# Augenknochen



## lady jekyll

Hola:

¿Sabéis cómo es la palabra española de Augenknochen?
La frase es: _Er hatte hagere Haut zwischen Augenknochen und Kinnbacken._

Muchas gracias de antemano.


----------



## muycuriosa

Hola lady jekyll:

Me pregunto qué exactamente es 'Augenknochen'. 
¿Sería el lugar donde se encuentran las cejas (de las personas que tienen cejas ...)? ¿O el que se encuentra debajo de los ojos donde podemos sentir un hueso también? 

Acabo de buscar en el Duden - no hay nada. Probablemente tendrás que improvisar con uno de los dos lugares que me parecen posibles.

Saludos.


----------



## Estopa

Hola:

He encontrado una página que tal vez te sirva:

http://www.salonhogar.com/ciencias/anatomia/huesosdelacabeza.htm

De mi época de estudiante recuerdo que la parte inferior del hueso frontal son los "arcos superciliares", donde se encuentran las cejas. 

Espero haberte sido de ayuda.


----------



## lady jekyll

Hola Muy Curiosa y Estopa:
La verdad es que yo tampoco sé a qué hueso de los ojos se refiere exactamente, pero supongo que se refiere al hueso de la parte inferior del globo ocular. Porque el texto habla a continuación de que esa piel fina está llena de granos. 
Dada la complejidad de la palabra y al tratarse de un texto literario, creo que no me va a quedar más remedio que improvisar algo como "desde la cuenca inferior del ojo"... o algo por el estilo. ¿No os parece?

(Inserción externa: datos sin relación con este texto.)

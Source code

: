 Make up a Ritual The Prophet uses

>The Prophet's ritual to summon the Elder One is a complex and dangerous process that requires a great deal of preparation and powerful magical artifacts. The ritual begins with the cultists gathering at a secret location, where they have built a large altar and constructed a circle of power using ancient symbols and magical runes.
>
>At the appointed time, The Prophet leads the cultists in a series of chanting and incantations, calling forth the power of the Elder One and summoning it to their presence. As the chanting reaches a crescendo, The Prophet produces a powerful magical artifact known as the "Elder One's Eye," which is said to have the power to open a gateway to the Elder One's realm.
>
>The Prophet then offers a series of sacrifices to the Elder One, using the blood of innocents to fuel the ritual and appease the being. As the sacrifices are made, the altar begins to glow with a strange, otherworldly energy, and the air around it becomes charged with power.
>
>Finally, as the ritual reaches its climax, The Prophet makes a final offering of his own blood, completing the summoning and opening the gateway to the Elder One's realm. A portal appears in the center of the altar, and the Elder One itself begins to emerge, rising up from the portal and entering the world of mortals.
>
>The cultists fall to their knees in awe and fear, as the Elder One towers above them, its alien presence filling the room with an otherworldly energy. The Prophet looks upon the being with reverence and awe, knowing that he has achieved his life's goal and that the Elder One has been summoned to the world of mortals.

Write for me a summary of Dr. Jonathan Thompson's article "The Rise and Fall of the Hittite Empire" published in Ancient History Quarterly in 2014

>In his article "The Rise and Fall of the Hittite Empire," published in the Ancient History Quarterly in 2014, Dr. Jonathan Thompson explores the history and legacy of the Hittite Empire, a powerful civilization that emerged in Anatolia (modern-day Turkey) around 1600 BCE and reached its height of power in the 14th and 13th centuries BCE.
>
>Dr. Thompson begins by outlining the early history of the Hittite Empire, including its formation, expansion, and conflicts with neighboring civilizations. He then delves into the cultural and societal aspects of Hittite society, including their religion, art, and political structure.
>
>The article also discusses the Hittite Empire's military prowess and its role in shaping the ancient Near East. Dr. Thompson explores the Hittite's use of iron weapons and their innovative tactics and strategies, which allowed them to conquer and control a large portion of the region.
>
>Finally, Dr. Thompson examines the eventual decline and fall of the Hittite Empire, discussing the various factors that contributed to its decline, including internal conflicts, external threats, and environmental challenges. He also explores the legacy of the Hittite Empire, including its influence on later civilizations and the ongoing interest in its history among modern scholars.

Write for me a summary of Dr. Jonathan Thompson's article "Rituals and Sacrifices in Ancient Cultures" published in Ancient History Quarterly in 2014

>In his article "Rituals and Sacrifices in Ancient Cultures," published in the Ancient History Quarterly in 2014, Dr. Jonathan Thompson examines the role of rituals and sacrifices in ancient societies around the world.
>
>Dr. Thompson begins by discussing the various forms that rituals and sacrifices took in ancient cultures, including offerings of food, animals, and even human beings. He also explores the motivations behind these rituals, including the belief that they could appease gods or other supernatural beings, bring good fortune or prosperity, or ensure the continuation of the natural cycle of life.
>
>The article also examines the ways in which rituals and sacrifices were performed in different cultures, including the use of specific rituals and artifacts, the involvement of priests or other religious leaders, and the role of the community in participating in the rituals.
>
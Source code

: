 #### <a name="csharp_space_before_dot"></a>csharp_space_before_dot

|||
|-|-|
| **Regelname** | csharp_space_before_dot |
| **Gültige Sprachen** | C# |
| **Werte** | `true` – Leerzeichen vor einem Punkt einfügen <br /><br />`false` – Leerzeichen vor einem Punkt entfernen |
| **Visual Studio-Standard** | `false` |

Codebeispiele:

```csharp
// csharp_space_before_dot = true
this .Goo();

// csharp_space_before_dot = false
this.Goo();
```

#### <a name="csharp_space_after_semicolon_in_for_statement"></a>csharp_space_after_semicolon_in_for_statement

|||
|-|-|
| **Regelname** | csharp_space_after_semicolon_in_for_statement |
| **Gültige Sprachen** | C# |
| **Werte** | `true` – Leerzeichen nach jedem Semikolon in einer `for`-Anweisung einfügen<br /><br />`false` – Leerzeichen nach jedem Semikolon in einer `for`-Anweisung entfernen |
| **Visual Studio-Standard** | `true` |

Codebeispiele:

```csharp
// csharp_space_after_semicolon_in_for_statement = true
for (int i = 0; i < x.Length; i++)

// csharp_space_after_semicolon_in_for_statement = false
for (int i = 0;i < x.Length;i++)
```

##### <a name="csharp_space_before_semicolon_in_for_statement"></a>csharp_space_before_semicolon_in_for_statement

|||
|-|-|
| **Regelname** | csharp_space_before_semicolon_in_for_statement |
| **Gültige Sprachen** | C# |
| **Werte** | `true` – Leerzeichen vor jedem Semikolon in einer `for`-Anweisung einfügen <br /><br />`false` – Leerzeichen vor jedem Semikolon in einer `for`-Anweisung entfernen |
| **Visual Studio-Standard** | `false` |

Gracias de todas formas por vuestra ayuda.

Un beso, LJ


----------



## Estopa

lady jekyll said:


> Dada la complejidad de la palabra y al tratarse de un texto literario, creo que no me va a quedar más remedio que improvisar algo como "desde la cuenca inferior del ojo"... o algo por el estilo. ¿No os parece?



Sí, o "la parte inferior de la cuenca".  
Sinceramente, después de leer la página del enlace me quedé como estaba.


----------



## chlapec

Tag!
Yo lo traduciría como pómulos: "la piel demacrada entre los pómulos y el mentón"


----------



## Estopa

chlapec said:


> Tag!
> Yo lo traduciría como pómulos: "la piel demacrada entre los pómulos y el mentón"



Desde luego tendría mucha más lógica, pero entonces en el texto debería poner "Backenknochen" o "Jochbein", ¿No?. 

¿Por qué se utilizará precisamente la palabra "Augenknochen"?


----------